Spain’s most populous city, Madrid has served as the nation’s capital since the 1500s. Characterised by ornate architecture and manicured public gardens and parks, Madrid is a must see for lovers of fine art. The Museo Nacional del Prado is Spain’s national art museum and considered the world’s finest collections of European art dating from the 12th century, showcasing over 7000 paintings.
Before Madrid was Spain’s capital city, Toledo served as the Spanish capital until the 16th century. Strategically situated on a mountaintop in central Spain, Toledo was inhabited by the three biblical religions: Jews, Christians and Muslims for many centuries. As a result of Toledo’s tolerant history it is sometimes called the “City of Three Cultures.” Today, Toledo is a popular destination for its wealth of historic art and architecture that dates back to the Roman Empire. Walk the streets of Toledo throughout the small ancient streets from an age gone by, and admire historic architecture that includes a stunning mosque, synagogue and cathedral.
Barcelona is Spain’s most favourite tourism city and second most populated after Madrid. Barcelona is Spain’s top travel destination for tourists as it offers a wide variety of all the things to do that visitors seek in a European city. Barcelona offers historic architecture, lively shopping, vibrant culture and a buzzing nightlife. And while Madrid boasts art, Barcelona is an architectural wonder featuring works from Spain’s most famous architect, Antoni Gaudi.

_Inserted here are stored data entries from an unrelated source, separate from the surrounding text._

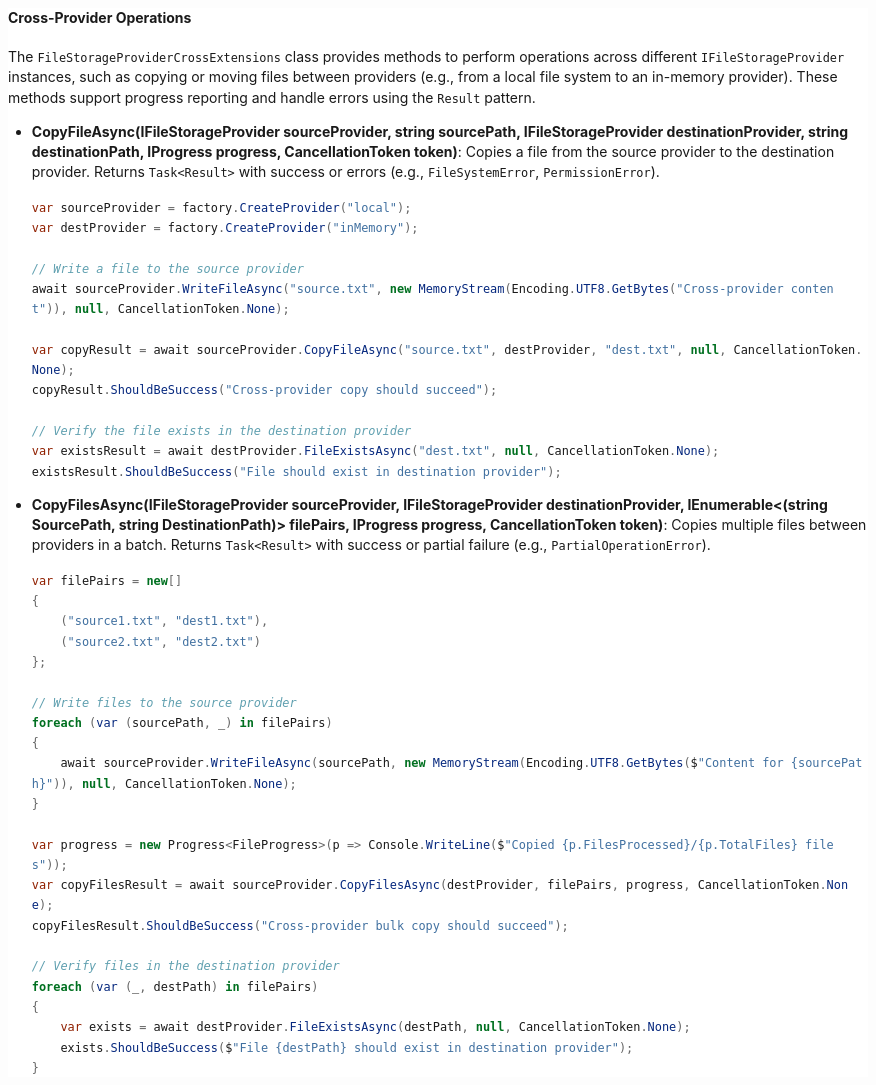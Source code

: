 #### Cross-Provider Operations

The `FileStorageProviderCrossExtensions` class provides methods to perform operations across different `IFileStorageProvider` instances, such as copying or moving files between providers (e.g., from a local file system to an in-memory provider). These methods support progress reporting and handle errors using the `Result` pattern.

- **CopyFileAsync(IFileStorageProvider sourceProvider, string sourcePath, IFileStorageProvider destinationProvider, string destinationPath, IProgress<FileProgress> progress, CancellationToken token)**: Copies a file from the source provider to the destination provider. Returns `Task<Result>` with success or errors (e.g., `FileSystemError`, `PermissionError`).
  ```csharp
  var sourceProvider = factory.CreateProvider("local");
  var destProvider = factory.CreateProvider("inMemory");

  // Write a file to the source provider
  await sourceProvider.WriteFileAsync("source.txt", new MemoryStream(Encoding.UTF8.GetBytes("Cross-provider content")), null, CancellationToken.None);

  var copyResult = await sourceProvider.CopyFileAsync("source.txt", destProvider, "dest.txt", null, CancellationToken.None);
  copyResult.ShouldBeSuccess("Cross-provider copy should succeed");

  // Verify the file exists in the destination provider
  var existsResult = await destProvider.FileExistsAsync("dest.txt", null, CancellationToken.None);
  existsResult.ShouldBeSuccess("File should exist in destination provider");
  ```

- **CopyFilesAsync(IFileStorageProvider sourceProvider, IFileStorageProvider destinationProvider, IEnumerable<(string SourcePath, string DestinationPath)> filePairs, IProgress<FileProgress> progress, CancellationToken token)**: Copies multiple files between providers in a batch. Returns `Task<Result>` with success or partial failure (e.g., `PartialOperationError`).
  ```csharp
  var filePairs = new[]
  {
      ("source1.txt", "dest1.txt"),
      ("source2.txt", "dest2.txt")
  };

  // Write files to the source provider
  foreach (var (sourcePath, _) in filePairs)
  {
      await sourceProvider.WriteFileAsync(sourcePath, new MemoryStream(Encoding.UTF8.GetBytes($"Content for {sourcePath}")), null, CancellationToken.None);
  }

  var progress = new Progress<FileProgress>(p => Console.WriteLine($"Copied {p.FilesProcessed}/{p.TotalFiles} files"));
  var copyFilesResult = await sourceProvider.CopyFilesAsync(destProvider, filePairs, progress, CancellationToken.None);
  copyFilesResult.ShouldBeSuccess("Cross-provider bulk copy should succeed");

  // Verify files in the destination provider
  foreach (var (_, destPath) in filePairs)
  {
      var exists = await destProvider.FileExistsAsync(destPath, null, CancellationToken.None);
      exists.ShouldBeSuccess($"File {destPath} should exist in destination provider");
  }
  ```

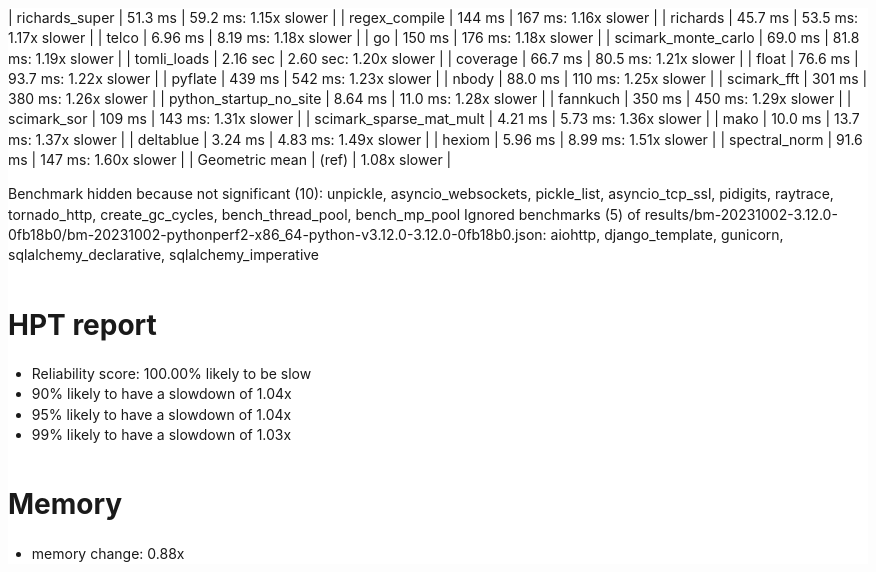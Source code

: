 | richards_super             | 51.3 ms                                                      | 59.2 ms: 1.15x slower                                                        |
| regex_compile              | 144 ms                                                       | 167 ms: 1.16x slower                                                         |
| richards                   | 45.7 ms                                                      | 53.5 ms: 1.17x slower                                                        |
| telco                      | 6.96 ms                                                      | 8.19 ms: 1.18x slower                                                        |
| go                         | 150 ms                                                       | 176 ms: 1.18x slower                                                         |
| scimark_monte_carlo        | 69.0 ms                                                      | 81.8 ms: 1.19x slower                                                        |
| tomli_loads                | 2.16 sec                                                     | 2.60 sec: 1.20x slower                                                       |
| coverage                   | 66.7 ms                                                      | 80.5 ms: 1.21x slower                                                        |
| float                      | 76.6 ms                                                      | 93.7 ms: 1.22x slower                                                        |
| pyflate                    | 439 ms                                                       | 542 ms: 1.23x slower                                                         |
| nbody                      | 88.0 ms                                                      | 110 ms: 1.25x slower                                                         |
| scimark_fft                | 301 ms                                                       | 380 ms: 1.26x slower                                                         |
| python_startup_no_site     | 8.64 ms                                                      | 11.0 ms: 1.28x slower                                                        |
| fannkuch                   | 350 ms                                                       | 450 ms: 1.29x slower                                                         |
| scimark_sor                | 109 ms                                                       | 143 ms: 1.31x slower                                                         |
| scimark_sparse_mat_mult    | 4.21 ms                                                      | 5.73 ms: 1.36x slower                                                        |
| mako                       | 10.0 ms                                                      | 13.7 ms: 1.37x slower                                                        |
| deltablue                  | 3.24 ms                                                      | 4.83 ms: 1.49x slower                                                        |
| hexiom                     | 5.96 ms                                                      | 8.99 ms: 1.51x slower                                                        |
| spectral_norm              | 91.6 ms                                                      | 147 ms: 1.60x slower                                                         |
| Geometric mean             | (ref)                                                        | 1.08x slower                                                                 |

Benchmark hidden because not significant (10): unpickle, asyncio_websockets, pickle_list, asyncio_tcp_ssl, pidigits, raytrace, tornado_http, create_gc_cycles, bench_thread_pool, bench_mp_pool
Ignored benchmarks (5) of results/bm-20231002-3.12.0-0fb18b0/bm-20231002-pythonperf2-x86_64-python-v3.12.0-3.12.0-0fb18b0.json: aiohttp, django_template, gunicorn, sqlalchemy_declarative, sqlalchemy_imperative


# HPT report

- Reliability score: 100.00% likely to be slow
- 90% likely to have a slowdown of 1.04x
- 95% likely to have a slowdown of 1.04x
- 99% likely to have a slowdown of 1.03x


# Memory

- memory change: 0.88x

The country’s third largest city is Seville, the financial and cultural centre and capital of southern Spain’s Andalucían region. Seville is widely regarded as the birthplace of Spain’s classic flamenco dancing. Seville has many tourist attractions and is home to three different UNESCO World Heritage sites. The most notable is the Real Alcazar, an extravagant Moorish palace with beautifully manicured gardens, the Grand Cathedral of Seville and Old Town. Seville also holds the designation of being the hottest metropolitan area in Europe. Colloquially referred to as “the frying pan of Spain” during summer season.
Córdoba is the eponymous capital to the Córdoba province in the Andalucían region of southern Spain. Described as a maze of tiny ancient streets, plazas and whitewashed courtyards all strategically located around the capital’s star attraction, Córdoba’s Mezquita. Also known as the Great Mosque of Córdoba, it was originally built in the 8th century during the time when Muslims ruled Al-Andalus. After the exile of the Moors, the Great Mosque of Córdoba was converted to a church. Today it retains most of its original Islamic architecture including its most notable polychromy design – the use of red and white coloured bricks. Marvel at the forest-high columns ornately designed with red and white striped arches that serve as a reminder of the historic importance of Córdoba.
No mention of Granada is complete without mention of Spain’s most visited tourist attraction and UNESCO World Heritage site – the Alhambra Palace. A name derived from the Arabic meaning “red” due to the characteristic red coloured walls. The Alhambra Palace is a fortress complex located high above the city of Granada on top of the Al-Sabika hills amidst the backdrop of the snow-capped mountains of the Sierra Nevada – Europe’s most southern ski resort. The Alhambra palace was originally constructed as a small fortress in AD 889, which was believed to be on the remains of Roman fortifications. Today you can witness the exquisite detailed structures carved into stone with their highly ornate interior spaces and patios that contrast with the plain walls of the fortress exterior. Journey throughout the Alhambra’s magnificent and majestic architectural wonders connected by acres of manicured gardens and flowing water features and fountains.
In stark contrast to Spain’s history, Marbella represents the modern-day development of new Spain. Located in the Costa del Sol, southern Spain’s Andalucían region, Marbella is the famous holiday hotspot of the rich and famous, where it’s not uncommon to sight celebrities, royalty and Presidents. Marbella is considered Costa del Sol’s bastion of bling with TV reality stars coining the term: “No Carbs Before Marbs” in an effort to remain bikini-body ready. Standing centre stage in the tourist coastal town is the 'Golden Mile', an extravagant collection of star-studded clubs, upmarket restaurants and glamorous hotels stretching as far as Puerto Banús, the flashiest marina on the coast where supercars complement the backdrop of super yachts.
Sixty kilometres from the heart of Marbella is the city of Málaga – the eponymous city of the Málaga province in the Andalucían region. Málaga’s history dates back nearly 3,000 years and is one of the oldest cities in the world. Like its more famous cousin, Barcelona, Málaga is also found on the Mediterranean coast and enjoys one of Europe’s warmest winters. Connected to the world by Spain’s 4th busiest airport, Málaga’s International Airport serves as the gateway of tourism to the Andalucían region.